Die Erbantrittserklärungen des Erstantragstellers und der Zweitantragstellerin werden abgewiesen, soweit sie jeweils zu einem weiteren Sechstel des Nachlasses abgegeben wurden.“
Der Erstantragsteller und die Zweitantragstellerin sind schuldig, der Drittantragstellerin binnen 14 Tagen die mit 4.304,75 EUR bestimmten Kosten des Verfahrens aller drei Instanzen (darin 1.525,40 EUR Barauslagen, 463,22 EUR Umsatzsteuer) zu ersetzen.
Text
Begründung:
Die Erblasserin B***** M***** und ihr Ehegatte Dr. A***** M***** kamen bei einem Verkehrsunfall am 8. April 2014 ums Leben. Sie hatten keine gemeinsamen Kinder und hinterließen keine letztwillige Anordnung. Die Erblasserin hatte zwei Kinder, ihr Ehegatte hatte drei Kinder.

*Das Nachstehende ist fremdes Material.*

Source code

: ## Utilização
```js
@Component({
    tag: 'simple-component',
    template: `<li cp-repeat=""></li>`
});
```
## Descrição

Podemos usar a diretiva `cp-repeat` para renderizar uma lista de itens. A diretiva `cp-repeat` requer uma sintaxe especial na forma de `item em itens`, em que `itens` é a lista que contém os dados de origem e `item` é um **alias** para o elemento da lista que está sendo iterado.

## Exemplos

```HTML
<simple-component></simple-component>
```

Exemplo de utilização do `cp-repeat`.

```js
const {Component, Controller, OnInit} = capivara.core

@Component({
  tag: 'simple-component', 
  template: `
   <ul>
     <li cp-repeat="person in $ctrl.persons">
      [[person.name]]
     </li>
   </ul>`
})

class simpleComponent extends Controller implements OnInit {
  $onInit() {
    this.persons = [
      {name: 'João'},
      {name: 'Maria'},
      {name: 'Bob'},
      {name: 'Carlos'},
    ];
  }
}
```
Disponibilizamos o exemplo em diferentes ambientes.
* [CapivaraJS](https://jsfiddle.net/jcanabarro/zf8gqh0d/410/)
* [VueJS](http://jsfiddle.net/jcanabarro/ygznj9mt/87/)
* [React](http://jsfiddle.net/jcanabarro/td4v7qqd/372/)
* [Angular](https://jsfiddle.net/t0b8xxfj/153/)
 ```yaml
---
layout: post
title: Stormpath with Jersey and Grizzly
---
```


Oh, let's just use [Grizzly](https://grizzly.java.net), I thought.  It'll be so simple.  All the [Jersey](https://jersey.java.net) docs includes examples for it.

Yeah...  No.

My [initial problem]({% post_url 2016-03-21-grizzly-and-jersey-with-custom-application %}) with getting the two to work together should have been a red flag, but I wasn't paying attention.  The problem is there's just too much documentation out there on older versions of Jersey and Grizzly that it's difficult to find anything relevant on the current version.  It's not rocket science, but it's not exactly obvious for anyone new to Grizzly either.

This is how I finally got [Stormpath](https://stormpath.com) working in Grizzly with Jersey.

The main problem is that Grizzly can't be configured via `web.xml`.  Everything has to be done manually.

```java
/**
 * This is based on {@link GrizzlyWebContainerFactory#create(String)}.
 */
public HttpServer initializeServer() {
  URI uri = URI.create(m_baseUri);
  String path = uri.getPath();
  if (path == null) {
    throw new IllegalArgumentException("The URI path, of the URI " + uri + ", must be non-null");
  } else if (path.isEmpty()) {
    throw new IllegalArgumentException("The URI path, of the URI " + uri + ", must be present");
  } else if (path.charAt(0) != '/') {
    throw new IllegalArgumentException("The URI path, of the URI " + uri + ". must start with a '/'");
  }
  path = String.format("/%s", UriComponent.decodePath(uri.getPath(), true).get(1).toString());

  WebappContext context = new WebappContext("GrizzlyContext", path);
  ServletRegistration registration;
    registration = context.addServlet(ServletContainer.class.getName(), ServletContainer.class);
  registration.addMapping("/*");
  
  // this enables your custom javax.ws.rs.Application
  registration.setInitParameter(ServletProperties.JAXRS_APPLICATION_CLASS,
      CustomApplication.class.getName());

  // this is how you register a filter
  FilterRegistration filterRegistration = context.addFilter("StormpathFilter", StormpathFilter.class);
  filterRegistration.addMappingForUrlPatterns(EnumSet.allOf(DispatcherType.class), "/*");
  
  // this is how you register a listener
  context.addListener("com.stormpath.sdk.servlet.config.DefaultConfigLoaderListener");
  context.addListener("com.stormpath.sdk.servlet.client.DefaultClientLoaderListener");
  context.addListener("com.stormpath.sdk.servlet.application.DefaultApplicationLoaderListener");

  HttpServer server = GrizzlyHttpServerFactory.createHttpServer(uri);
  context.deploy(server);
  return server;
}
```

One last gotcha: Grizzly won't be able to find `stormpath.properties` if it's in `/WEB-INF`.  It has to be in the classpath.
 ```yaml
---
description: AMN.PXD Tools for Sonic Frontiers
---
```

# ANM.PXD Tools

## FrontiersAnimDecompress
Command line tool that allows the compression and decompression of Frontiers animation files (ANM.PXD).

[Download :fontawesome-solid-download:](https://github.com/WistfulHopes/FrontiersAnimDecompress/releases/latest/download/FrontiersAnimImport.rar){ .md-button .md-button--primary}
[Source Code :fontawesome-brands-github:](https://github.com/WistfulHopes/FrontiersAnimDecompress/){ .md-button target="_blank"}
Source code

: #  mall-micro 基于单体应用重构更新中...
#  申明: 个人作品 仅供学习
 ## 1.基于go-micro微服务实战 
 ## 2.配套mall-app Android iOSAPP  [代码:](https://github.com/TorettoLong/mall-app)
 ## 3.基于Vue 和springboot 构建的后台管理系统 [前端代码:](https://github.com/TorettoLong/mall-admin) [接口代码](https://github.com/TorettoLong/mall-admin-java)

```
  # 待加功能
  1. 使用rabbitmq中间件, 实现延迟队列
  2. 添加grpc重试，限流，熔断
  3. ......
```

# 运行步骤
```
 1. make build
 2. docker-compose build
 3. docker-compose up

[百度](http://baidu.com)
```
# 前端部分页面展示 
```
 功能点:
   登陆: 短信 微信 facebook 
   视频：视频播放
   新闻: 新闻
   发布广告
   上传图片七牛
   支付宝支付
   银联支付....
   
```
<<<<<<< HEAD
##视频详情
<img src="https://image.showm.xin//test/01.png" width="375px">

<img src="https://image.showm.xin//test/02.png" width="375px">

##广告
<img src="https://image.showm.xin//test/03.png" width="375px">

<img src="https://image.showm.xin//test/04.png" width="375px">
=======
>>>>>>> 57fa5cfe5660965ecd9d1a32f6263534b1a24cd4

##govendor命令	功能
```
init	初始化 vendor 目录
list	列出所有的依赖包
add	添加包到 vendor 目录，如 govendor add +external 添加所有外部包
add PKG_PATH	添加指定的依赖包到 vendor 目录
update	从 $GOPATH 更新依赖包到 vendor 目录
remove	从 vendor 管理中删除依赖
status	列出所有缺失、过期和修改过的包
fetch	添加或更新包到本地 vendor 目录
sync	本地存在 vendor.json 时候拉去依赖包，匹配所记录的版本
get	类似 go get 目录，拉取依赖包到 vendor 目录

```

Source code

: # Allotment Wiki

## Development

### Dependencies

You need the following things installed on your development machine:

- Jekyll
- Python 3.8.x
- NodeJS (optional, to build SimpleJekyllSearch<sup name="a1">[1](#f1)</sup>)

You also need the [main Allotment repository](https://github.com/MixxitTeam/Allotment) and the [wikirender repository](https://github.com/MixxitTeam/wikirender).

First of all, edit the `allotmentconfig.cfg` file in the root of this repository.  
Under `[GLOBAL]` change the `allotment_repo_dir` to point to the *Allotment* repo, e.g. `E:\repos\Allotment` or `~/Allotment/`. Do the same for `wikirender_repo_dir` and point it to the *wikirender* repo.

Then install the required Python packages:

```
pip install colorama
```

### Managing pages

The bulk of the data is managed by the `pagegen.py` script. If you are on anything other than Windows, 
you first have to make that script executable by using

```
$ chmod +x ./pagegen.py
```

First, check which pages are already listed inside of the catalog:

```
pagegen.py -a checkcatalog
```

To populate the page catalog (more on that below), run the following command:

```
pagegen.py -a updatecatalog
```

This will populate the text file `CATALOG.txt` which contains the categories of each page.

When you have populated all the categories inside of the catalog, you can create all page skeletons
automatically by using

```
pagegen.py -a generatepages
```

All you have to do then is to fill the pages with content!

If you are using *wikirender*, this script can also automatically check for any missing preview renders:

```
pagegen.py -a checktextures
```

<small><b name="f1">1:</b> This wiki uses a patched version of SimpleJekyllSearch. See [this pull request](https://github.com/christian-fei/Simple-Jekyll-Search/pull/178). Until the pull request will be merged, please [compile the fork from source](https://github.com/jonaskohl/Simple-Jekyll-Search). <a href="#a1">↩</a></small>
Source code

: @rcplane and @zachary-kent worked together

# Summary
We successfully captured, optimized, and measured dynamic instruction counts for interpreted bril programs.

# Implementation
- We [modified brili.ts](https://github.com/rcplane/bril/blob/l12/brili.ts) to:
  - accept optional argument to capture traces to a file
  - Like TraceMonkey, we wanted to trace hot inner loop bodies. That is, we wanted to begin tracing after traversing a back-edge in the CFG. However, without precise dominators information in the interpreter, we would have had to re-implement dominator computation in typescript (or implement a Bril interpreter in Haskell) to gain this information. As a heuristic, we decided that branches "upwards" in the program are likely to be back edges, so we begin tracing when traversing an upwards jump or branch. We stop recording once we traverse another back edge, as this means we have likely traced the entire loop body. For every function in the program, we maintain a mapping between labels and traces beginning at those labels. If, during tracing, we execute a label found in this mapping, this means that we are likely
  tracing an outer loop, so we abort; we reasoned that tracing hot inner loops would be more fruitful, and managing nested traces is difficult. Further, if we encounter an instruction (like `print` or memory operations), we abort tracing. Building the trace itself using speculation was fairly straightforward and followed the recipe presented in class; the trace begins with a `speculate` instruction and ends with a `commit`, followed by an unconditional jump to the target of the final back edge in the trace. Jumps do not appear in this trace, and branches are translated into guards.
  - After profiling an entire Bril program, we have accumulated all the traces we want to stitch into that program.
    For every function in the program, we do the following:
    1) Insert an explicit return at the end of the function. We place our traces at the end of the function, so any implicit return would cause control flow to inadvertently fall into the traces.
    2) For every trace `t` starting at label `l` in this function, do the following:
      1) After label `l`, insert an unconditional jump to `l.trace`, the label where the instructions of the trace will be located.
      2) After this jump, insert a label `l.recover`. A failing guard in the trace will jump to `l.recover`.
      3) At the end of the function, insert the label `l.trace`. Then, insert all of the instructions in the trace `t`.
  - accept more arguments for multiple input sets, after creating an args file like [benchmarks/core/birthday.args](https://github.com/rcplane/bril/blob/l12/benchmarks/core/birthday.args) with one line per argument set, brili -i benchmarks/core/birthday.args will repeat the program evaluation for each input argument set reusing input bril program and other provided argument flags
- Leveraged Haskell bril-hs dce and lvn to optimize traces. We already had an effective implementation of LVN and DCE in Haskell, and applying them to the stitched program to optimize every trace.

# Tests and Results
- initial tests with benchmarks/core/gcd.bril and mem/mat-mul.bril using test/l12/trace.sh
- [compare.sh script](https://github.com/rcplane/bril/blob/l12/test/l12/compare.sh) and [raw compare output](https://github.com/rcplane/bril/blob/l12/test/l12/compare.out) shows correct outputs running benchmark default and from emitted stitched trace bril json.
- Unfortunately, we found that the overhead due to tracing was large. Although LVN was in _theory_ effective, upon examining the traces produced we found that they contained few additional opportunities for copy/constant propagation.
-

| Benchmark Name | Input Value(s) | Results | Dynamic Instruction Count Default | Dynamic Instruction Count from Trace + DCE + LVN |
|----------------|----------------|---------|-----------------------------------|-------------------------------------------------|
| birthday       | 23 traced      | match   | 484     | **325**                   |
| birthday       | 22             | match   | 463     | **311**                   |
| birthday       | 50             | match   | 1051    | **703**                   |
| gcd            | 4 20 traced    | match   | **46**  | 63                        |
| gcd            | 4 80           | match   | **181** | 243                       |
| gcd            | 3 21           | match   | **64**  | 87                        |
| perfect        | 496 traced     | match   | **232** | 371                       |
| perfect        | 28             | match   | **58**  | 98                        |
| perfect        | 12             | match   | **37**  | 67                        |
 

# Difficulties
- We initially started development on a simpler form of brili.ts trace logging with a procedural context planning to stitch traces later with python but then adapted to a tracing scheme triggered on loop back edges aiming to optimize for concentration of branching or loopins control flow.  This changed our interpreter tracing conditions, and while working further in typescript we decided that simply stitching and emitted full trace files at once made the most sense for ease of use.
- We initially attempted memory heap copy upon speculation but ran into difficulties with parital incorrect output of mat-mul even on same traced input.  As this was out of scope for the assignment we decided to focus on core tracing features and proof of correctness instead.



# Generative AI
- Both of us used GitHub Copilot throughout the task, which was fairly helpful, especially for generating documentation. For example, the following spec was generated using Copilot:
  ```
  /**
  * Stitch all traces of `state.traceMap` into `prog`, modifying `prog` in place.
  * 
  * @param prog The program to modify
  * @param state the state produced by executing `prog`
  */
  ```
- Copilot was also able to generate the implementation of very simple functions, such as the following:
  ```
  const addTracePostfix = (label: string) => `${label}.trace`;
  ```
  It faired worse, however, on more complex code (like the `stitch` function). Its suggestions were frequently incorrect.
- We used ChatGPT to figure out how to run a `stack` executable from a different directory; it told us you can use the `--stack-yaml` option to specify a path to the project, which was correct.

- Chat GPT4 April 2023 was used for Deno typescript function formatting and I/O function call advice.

Im Verlassenschaftsverfahren nach der Erblasserin gaben ihre Kinder Erbantrittserklärungen aufgrund des Gesetzes je zur Hälfte des Nachlasses ab; die durch einen Kurator vertretene Verlassenschaft ihres Ehegatten gab aufgrund des Gesetzes eine Erbantrittserklärung zu einem Drittel des Nachlasses ab. Im Verfahren über das Erbrecht ist strittig, ob der Ehegatte die Erblasserin überlebt hat. Wenn nicht, erben deren Kinder je zur Hälfte; sonst erben sie und die Verlassenschaft je zu einem Drittel.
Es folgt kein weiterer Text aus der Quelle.